(Data records)
.....
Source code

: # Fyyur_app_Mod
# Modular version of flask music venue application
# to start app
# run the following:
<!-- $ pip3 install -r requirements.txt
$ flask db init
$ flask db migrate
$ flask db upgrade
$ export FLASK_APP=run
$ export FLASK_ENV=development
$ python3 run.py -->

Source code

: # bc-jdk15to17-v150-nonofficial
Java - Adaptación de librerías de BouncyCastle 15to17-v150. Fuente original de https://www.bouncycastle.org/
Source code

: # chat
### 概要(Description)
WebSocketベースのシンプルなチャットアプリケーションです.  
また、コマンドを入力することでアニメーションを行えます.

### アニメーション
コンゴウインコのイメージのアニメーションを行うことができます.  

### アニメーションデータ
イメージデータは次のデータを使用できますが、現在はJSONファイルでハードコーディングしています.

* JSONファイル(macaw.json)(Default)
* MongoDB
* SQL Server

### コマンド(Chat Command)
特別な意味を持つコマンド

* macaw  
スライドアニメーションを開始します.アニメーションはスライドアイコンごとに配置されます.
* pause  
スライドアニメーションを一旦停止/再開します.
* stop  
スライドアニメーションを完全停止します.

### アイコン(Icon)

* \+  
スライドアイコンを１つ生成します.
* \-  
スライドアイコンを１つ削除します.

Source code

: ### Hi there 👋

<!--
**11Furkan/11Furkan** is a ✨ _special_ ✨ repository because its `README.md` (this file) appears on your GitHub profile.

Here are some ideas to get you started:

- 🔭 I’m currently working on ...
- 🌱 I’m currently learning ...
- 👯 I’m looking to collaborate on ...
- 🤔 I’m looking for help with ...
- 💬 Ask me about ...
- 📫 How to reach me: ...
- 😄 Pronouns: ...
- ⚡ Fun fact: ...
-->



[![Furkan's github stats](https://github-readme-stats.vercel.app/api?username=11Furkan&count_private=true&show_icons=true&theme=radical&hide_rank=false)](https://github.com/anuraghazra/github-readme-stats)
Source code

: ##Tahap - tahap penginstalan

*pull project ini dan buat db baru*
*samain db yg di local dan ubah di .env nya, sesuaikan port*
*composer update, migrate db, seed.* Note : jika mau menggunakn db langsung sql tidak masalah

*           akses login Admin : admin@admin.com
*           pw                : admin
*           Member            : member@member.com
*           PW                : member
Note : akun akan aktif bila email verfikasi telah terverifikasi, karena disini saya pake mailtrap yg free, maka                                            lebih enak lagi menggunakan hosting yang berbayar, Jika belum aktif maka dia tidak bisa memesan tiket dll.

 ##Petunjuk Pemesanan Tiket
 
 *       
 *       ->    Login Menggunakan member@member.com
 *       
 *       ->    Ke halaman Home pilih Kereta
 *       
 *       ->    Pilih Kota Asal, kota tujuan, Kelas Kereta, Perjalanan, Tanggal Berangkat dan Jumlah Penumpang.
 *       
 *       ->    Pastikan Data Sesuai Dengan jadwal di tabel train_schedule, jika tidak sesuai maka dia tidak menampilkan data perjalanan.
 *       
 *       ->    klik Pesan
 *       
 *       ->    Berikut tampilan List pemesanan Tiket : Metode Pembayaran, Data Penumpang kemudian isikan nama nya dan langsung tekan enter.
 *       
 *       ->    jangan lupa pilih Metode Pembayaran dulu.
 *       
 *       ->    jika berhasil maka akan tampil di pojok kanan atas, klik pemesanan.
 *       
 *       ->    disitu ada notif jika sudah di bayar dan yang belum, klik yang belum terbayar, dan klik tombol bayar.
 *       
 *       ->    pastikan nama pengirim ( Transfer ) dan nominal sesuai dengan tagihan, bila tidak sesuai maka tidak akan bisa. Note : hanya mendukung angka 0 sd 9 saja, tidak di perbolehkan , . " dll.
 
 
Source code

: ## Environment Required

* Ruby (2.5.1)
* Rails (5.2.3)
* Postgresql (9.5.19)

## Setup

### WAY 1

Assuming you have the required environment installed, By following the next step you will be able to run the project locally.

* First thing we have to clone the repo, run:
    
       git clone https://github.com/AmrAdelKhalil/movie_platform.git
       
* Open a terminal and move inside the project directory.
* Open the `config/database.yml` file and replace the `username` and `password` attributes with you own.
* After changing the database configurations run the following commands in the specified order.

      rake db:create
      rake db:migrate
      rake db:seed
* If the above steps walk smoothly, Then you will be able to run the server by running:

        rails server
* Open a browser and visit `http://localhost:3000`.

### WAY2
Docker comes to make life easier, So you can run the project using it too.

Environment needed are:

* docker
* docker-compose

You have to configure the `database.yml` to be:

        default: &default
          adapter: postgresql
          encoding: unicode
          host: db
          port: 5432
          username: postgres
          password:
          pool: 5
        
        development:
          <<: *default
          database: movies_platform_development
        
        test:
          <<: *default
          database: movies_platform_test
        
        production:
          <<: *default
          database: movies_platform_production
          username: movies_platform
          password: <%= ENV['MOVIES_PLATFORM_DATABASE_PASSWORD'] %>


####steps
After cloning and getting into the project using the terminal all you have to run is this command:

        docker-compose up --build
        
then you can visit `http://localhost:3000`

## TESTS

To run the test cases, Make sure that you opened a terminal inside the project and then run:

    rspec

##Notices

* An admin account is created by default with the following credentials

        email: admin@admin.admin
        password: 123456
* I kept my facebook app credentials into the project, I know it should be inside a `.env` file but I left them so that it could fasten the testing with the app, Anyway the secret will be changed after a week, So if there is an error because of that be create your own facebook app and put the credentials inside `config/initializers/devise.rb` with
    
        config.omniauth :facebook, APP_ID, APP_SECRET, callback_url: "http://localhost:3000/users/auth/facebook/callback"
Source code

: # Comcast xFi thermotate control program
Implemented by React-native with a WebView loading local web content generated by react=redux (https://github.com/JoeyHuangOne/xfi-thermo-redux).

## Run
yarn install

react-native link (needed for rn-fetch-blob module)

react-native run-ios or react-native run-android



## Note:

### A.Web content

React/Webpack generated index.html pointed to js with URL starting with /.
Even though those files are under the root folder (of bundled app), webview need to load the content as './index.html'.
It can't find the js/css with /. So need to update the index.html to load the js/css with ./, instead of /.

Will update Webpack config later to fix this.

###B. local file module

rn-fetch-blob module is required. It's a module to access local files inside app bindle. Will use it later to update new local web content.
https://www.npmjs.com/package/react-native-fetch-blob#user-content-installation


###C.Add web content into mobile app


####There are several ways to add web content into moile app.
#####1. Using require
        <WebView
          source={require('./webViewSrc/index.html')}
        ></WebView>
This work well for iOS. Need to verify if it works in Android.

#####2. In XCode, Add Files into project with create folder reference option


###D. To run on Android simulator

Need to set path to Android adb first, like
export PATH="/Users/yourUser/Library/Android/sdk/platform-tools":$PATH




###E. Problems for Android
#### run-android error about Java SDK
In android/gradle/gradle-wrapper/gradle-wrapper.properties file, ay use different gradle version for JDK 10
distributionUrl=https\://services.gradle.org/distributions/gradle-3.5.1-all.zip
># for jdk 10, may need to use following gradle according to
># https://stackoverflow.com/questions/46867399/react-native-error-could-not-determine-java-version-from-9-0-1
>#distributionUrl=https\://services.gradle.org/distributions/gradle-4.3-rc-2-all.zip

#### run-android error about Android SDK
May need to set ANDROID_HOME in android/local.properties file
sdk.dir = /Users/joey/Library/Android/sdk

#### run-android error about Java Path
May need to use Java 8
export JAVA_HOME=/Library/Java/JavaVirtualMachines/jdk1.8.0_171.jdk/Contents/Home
.....
## Your assignment:
Set down exactly the lines of the data above, beginning with the line that has "特別な意味を持つコマンド" and ending with the line that has "nya, sesuaikan port*", and no others.

## Response to the exercise:
特別な意味を持つコマンド

* macaw  
スライドアニメーションを開始します.アニメーションはスライドアイコンごとに配置されます.
* pause  
スライドアニメーションを一旦停止/再開します.
* stop  
スライドアニメーションを完全停止します.

### アイコン(Icon)

* \+  
スライドアイコンを１つ生成します.
* \-  
スライドアイコンを１つ削除します.

Source code

: ### Hi there 👋

<!--
**11Furkan/11Furkan** is a ✨ _special_ ✨ repository because its `README.md` (this file) appears on your GitHub profile.

Here are some ideas to get you started:

- 🔭 I’m currently working on ...
- 🌱 I’m currently learning ...
- 👯 I’m looking to collaborate on ...
- 🤔 I’m looking for help with ...
- 💬 Ask me about ...
- 📫 How to reach me: ...
- 😄 Pronouns: ...
- ⚡ Fun fact: ...
-->



[![Furkan's github stats](https://github-readme-stats.vercel.app/api?username=11Furkan&count_private=true&show_icons=true&theme=radical&hide_rank=false)](https://github.com/anuraghazra/github-readme-stats)
Source code

: ##Tahap - tahap penginstalan

*pull project ini dan buat db baru*
*samain db yg di local dan ubah di .env nya, sesuaikan port*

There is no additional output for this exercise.